Simple Integration by Substitution I am just exercising integration by substitution and would like to solve the following integral:
$$\int (x^2+1)^3 dx$$
I substitute $x^2$ with y and hence $\frac{dy}{dx} = 2x$ and $dx = dy*2x$. Thus I get:
$$\int (y+1)^3 dy*2x$$
how do I continue from this point on, i.e. how do I get rid of the 2x?
 A: Here, the substitution isn't appropriate, because, as you see, there's no factor of $x$ in the original integrand.  It would have been a better choice to substitute $y = (x^2 + 1)$ if the integral had been $$\int x(x^2 + 1)^3\,dx$$ because then we'd have $\;dy = 2x dx\implies dx = \frac 12 dy,\;$ giving us a very nice integral to work with: $$\;1/2 \int y^3 dy$$
But, alas! We don't have that integral to work with. And there's not a really handy substitution to use that will simplify our work. 

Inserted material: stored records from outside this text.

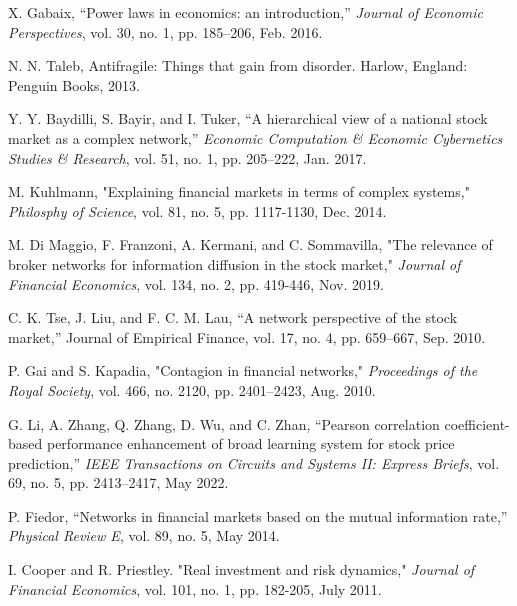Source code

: \documentclass[letterpaper, 11 pt, proceedings]{IEEEtran}
\begin{document}
	
	\begin{thebibliography}{99}	
		X. Gabaix, “Power laws in economics: an introduction,” \textit{Journal of Economic Perspectives}, vol. 30, no. 1, pp. 185–206, Feb. 2016.
		
		N. N. Taleb, Antifragile: Things that gain from disorder. Harlow, England: Penguin Books, 2013.
		
		Y. Y. Baydilli, S. Bayir, and I. Tuker, “A hierarchical view of a national stock market as a complex network,” \textit{Economic Computation \& Economic Cybernetics Studies \& Research}, vol. 51, no. 1, pp. 205–222, Jan. 2017.

		M. Kuhlmann, "Explaining financial markets in terms of complex systems," \textit{Philosphy of Science}, vol. 81, no. 5, pp. 1117-1130, Dec. 2014. %
		
		M. Di Maggio, F. Franzoni, A. Kermani, and C. Sommavilla, "The relevance of broker networks for information diffusion in the stock market," \textit{Journal of Financial Economics}, vol. 134, no. 2, pp. 419-446, Nov. 2019. %

		C. K. Tse, J. Liu, and F. C. M. Lau, “A network perspective of the stock market,” Journal of Empirical Finance, vol. 17, no. 4, pp. 659–667, Sep. 2010.

		P. Gai and S. Kapadia, "Contagion in financial networks," \textit{Proceedings of the Royal Society}, vol. 466, no. 2120, pp. 2401–2423, Aug. 2010.

		G. Li, A. Zhang, Q. Zhang, D. Wu, and C. Zhan, “Pearson correlation coefficient-based performance enhancement of broad learning system for stock price prediction,” \textit{IEEE Transactions on Circuits and Systems II: Express Briefs}, vol. 69, no. 5, pp. 2413–2417, May 2022. %
		
		P. Fiedor, “Networks in financial markets based on the mutual information rate,” \textit{Physical Review E}, vol. 89, no. 5, May 2014. %
		
		I. Cooper and R. Priestley. "Real investment and risk dynamics," \textit{Journal of Financial Economics}, vol. 101, no. 1, pp. 182-205, July 2011.
		

\end{thebibliography}
\end{document}
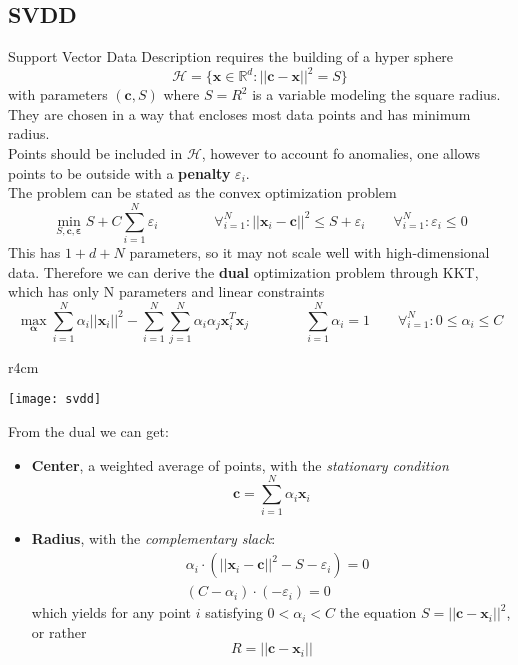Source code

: \subsection{SVDD}
Support Vector Data Description requires the building of a hyper sphere
\begin{equation}
	\mathcal{H} = \{\mathbf{x} \in \mathbb{R}^d: \lvert\lvert \mathbf{c} - \mathbf{x} \rvert\rvert^2 = S\}
\end{equation}
with parameters $(\mathbf{c}, S)$ where $S=R^2$ is a variable modeling the square radius. They are chosen in a way that encloses most data points and has minimum radius.\\
Points should be included in $\mathcal{H}$, however to account fo anomalies, one allows points to be outside with a \textbf{penalty} $\varepsilon_i$.\\
The problem can be stated as the convex optimization problem
\begin{equation}
	\min_{S, \mathbf{c}, \mathbf{\varepsilon}} S + C \sum_{i=1}^N \varepsilon_i \qquad\qquad \forall_{i=1}^N: \lvert\lvert \mathbf{x}_i - \mathbf{c} \rvert\rvert ^ 2 \leq S + \varepsilon_i \qquad \forall_{i=1}^N : \varepsilon_i \leq 0
\end{equation} 
This has $1+d+N$ parameters, so it may not scale well with high-dimensional data. Therefore we can derive the \textbf{dual} optimization problem through KKT, which has only N parameters and linear constraints
\begin{equation}
	\max_{\mathbf{\alpha}}\sum_{i=1}^N \alpha_i \lvert\lvert \mathbf{x}_i \rvert\rvert ^ 2 - \sum_{i=1}^{N} \sum_{j=1}^{N} \alpha_i \alpha_j \mathbf{x}_i^T \mathbf{x}_j \qquad\qquad \sum_{i=1}^N \alpha_i = 1 \qquad \forall_{i=1}^N: 0 \leq \alpha_i \leq C
\end{equation}
\begin{wrapfigure}[10]{r}{4cm}
	\begin{center}
		\texttt{[image: svdd]}
	\end{center}
\end{wrapfigure}
From the dual we can get:
\begin{itemize}
	\item \textbf{Center}, a weighted average of points, with the \textit{stationary condition}
	\begin{equation}
		\mathbf{c} = \sum_{i=1}^{N} \alpha_i \mathbf{x}_i
	\end{equation}
	\item \textbf{Radius}, with the \textit{complementary slack}:
	\begin{align*}
		& \alpha_i \cdot (\lvert\lvert \mathbf{x}_i - \mathbf{c} \rvert\rvert^2 - S - \varepsilon_i) = 0\\
		& (C - \alpha_i) \cdot (-\varepsilon_i) = 0
	\end{align*}
	which yields for any point $i$ satisfying $0 < \alpha_i < C$ the equation $S=\lvert\lvert \mathbf{c} - \mathbf{x}_i \rvert\rvert^2$, or rather
	\begin{equation}
		R = \lvert\lvert \mathbf{c} - \mathbf{x}_i \rvert\rvert
	\end{equation}
\end{itemize}

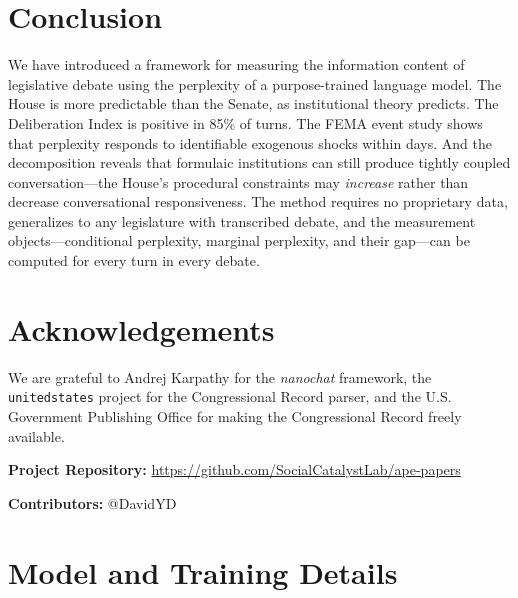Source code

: \documentclass[12pt]{article}
\begin{document}
\section{Conclusion}

We have introduced a framework for measuring the information content of legislative debate using the perplexity of a purpose-trained language model. The House is more predictable than the Senate, as institutional theory predicts. The Deliberation Index is positive in 85\% of turns. The FEMA event study shows that perplexity responds to identifiable exogenous shocks within days. And the decomposition reveals that formulaic institutions can still produce tightly coupled conversation---the House's procedural constraints may \textit{increase} rather than decrease conversational responsiveness. The method requires no proprietary data, generalizes to any legislature with transcribed debate, and the measurement objects---conditional perplexity, marginal perplexity, and their gap---can be computed for every turn in every debate.


\section*{Acknowledgements}

We are grateful to Andrej Karpathy for the \textit{nanochat} framework, the \texttt{unitedstates} project for the Congressional Record parser, and the U.S. Government Publishing Office for making the Congressional Record freely available.

\noindent\textbf{Project Repository:} \url{https://github.com/SocialCatalystLab/ape-papers}

\noindent\textbf{Contributors:} @DavidYD

\label{apep_main_text_end}
\newpage


\newpage
\appendix

\section{Model and Training Details}
\label{app:training}
\end{document}
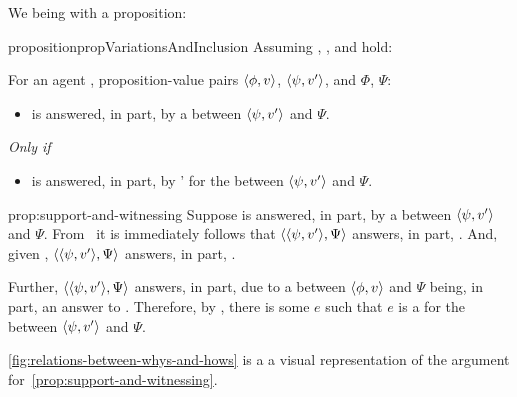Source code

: \begin{note}
 We being with a proposition:

  \begin{restatable}[]{proposition}{propVariationsAndInclusion}
    \label{prop:support-and-witnessing}
    Assuming \linkW{}, \linkH{}, and \issueInclusion{} hold:

    For an agent \vAgent{}, proposition-value pairs \(\langle \phi, v \rangle\), \(\langle \psi, v' \rangle\), and  \(\Phi\), \(\Psi\):

    \begin{itemize}
    \item
      \qWhyV{} is answered, in part, by a \ros{} between \(\langle \psi, v' \rangle\) and \(\Psi\).
    \end{itemize}

    \emph{Only if}

    \begin{itemize}
    \item
      \qHowV{} is answered, in part, by \vAgent{}'  for the \ros{} between \(\langle \psi, v' \rangle\) and \(\Psi\).
    \end{itemize}
    \vspace{-\baselineskip}
  \end{restatable}

  \begin{argument}{prop:support-and-witnessing}
    Suppose \qWhyV{} is answered, in part, by a \ros{} between \(\langle \psi, v' \rangle\) and \(\Psi\).
    From~\linkW{} it is immediately follows that \(\langle \langle \psi, v' \rangle, \Psi \rangle\) answers, in part, \qWhy{}.
    And, given \issueInclusion{}, \(\langle \langle \psi, v' \rangle, \Psi \rangle\) answers, in part, \qHow{}.

    Further, \(\langle \langle \psi, v' \rangle, \Psi \rangle\) answers, in part, \qHow{} due to a \ros{} between \(\langle \phi, v \rangle\) and \(\Psi\) being, in part, an answer to \qWhyV{}.
    Therefore, by \linkH{}, there is some \(e\) such that \(e\) is a  for the \ros{} between \(\langle \psi, v' \rangle\) and \(\Psi\).
  \end{argument}


  \autoref{fig:relations-between-whys-and-hows} is a a visual representation of the argument for~\autoref{prop:support-and-witnessing}.
\end{note}

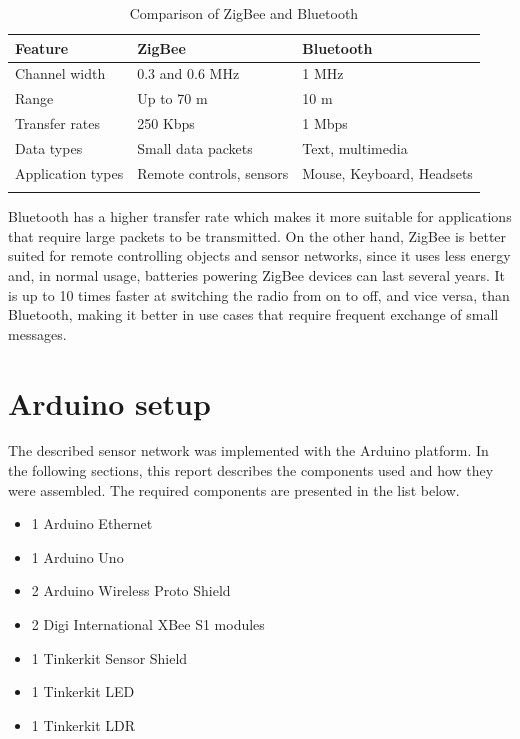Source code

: \documentclass[conference, a4paper]{IEEEtran}
\begin{document}
\begin{table}[h]
\centering
\begin{tabular}{lll}
Feature                              & ZigBee                                 & Bluetooth                 \\ \hline
\rowcolor[HTML]{EFEFEF} 
{\color[HTML]{333333} Channel width} & {\color[HTML]{333333} 0.3 and 0.6 MHz} & 1 MHz                     \\
Range                                & Up to 70 m                             & 10 m                      \\
\rowcolor[HTML]{EFEFEF} 
Transfer rates                       & 250 Kbps                               & 1 Mbps                    \\
Data types                           & Small data packets                     & Text, multimedia          \\
\rowcolor[HTML]{EFEFEF} 
Application types                    & Remote controls, sensors               & Mouse, Keyboard, Headsets \\
                                     &                                        &                          
\end{tabular}
\caption{Comparison of ZigBee and Bluetooth \cite{1_engineersgarage.com}}
\label{table_zb}
\end{table}

Bluetooth has a higher transfer rate which makes it more suitable for applications that require large packets to be transmitted. On the other hand, ZigBee is better suited for remote controlling objects and sensor networks, since it uses less energy and, in normal usage, batteries powering ZigBee devices can last several years. It is up to 10 times faster at switching the radio from on to off, and vice versa, than Bluetooth, making it better in use cases that require frequent exchange of small messages.

\section{Arduino setup}
\label{ard_setup}

The described sensor network was implemented with the Arduino platform. In the following sections, this report describes the components used and how they were assembled. The required components are presented in the list below.

\begin{itemize}
  \item 1 Arduino Ethernet
  \item 1 Arduino Uno
  \item 2 Arduino Wireless Proto Shield
  \item 2 Digi International XBee S1 modules
  \item 1 Tinkerkit Sensor Shield
  \item 1 Tinkerkit LED
  \item 1 Tinkerkit LDR
\end{itemize}
\end{document}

Instead, for this integral, try expanding the binomial (easy to do in this case), and use the power rule to integrate each term:
$$\int (x^2+1)^3 dx \quad = \quad \int (x^6 + 3x^4 + 3x^2 + 1) \,dx \quad = \quad\dfrac{x^7}{7} + \frac{3x^5}{5} + x^3 + x + C$$
A: $\frac{dy}{dx} = 2x$ implies $dx = \frac{dy}{2x}$.
To get rid of the $x$, recognize that $x^2 = y$ implies $x = \pm \sqrt{y}$.
A: You should not perform substitution here because the derivative $2x$ was not there to begin with, making for a difficult process. I suggest actually expanding out $(x^2+1)^3$ into a polynomial, which then is very easy to integrate.